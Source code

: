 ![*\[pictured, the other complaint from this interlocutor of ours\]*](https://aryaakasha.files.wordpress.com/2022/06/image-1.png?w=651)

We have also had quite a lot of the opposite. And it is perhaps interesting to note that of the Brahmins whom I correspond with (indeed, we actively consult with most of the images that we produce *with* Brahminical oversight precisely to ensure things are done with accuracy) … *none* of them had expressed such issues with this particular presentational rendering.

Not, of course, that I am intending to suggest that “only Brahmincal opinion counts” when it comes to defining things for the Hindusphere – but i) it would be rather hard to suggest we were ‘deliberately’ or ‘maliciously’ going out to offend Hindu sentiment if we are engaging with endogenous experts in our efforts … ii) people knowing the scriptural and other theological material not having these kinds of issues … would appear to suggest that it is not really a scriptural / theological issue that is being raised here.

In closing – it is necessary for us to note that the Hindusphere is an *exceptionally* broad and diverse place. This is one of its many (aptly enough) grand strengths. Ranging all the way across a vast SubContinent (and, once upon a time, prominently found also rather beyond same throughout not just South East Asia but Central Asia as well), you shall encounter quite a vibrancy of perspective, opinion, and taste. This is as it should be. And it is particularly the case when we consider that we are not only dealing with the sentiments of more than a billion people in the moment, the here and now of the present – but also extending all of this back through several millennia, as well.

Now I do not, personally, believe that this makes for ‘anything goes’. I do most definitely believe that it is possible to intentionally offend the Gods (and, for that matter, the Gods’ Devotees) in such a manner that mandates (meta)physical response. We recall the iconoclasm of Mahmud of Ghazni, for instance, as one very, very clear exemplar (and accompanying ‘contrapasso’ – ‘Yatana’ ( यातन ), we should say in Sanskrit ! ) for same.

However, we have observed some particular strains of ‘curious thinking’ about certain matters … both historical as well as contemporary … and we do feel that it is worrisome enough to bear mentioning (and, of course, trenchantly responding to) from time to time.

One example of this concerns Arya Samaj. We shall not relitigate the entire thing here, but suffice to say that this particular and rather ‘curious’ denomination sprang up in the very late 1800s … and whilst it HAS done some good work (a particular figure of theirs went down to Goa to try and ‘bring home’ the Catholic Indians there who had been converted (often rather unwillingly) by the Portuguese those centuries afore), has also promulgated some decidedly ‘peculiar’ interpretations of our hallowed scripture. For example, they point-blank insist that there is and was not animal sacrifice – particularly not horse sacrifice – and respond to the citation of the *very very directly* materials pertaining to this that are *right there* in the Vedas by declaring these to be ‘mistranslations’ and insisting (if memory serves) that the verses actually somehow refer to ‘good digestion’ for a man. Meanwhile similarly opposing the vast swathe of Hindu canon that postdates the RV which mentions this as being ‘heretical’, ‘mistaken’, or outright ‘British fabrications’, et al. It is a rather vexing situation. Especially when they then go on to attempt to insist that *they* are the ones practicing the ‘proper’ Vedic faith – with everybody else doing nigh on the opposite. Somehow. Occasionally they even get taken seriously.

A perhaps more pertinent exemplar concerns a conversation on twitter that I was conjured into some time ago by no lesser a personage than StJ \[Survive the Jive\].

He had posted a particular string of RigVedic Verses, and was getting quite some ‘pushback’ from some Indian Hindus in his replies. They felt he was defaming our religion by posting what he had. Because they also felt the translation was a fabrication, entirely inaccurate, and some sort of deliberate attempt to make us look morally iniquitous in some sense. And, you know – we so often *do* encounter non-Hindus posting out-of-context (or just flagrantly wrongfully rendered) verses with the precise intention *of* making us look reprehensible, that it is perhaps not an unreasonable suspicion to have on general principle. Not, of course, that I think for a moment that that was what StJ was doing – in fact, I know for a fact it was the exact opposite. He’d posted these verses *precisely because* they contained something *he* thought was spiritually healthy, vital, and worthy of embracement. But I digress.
--
Problem ::
The lines above that hold the string "other" are to be located and copied.

Response below ::
: ![*\[pictured, the other complaint from this interlocutor of ours\]*](https://aryaakasha.files.wordpress.com/2022/06/image-1.png?w=651)
Not, of course, that I am intending to suggest that “only Brahmincal opinion counts” when it comes to defining things for the Hindusphere – but i) it would be rather hard to suggest we were ‘deliberately’ or ‘maliciously’ going out to offend Hindu sentiment if we are engaging with endogenous experts in our efforts … ii) people knowing the scriptural and other theological material not having these kinds of issues … would appear to suggest that it is not really a scriptural / theological issue that is being raised here.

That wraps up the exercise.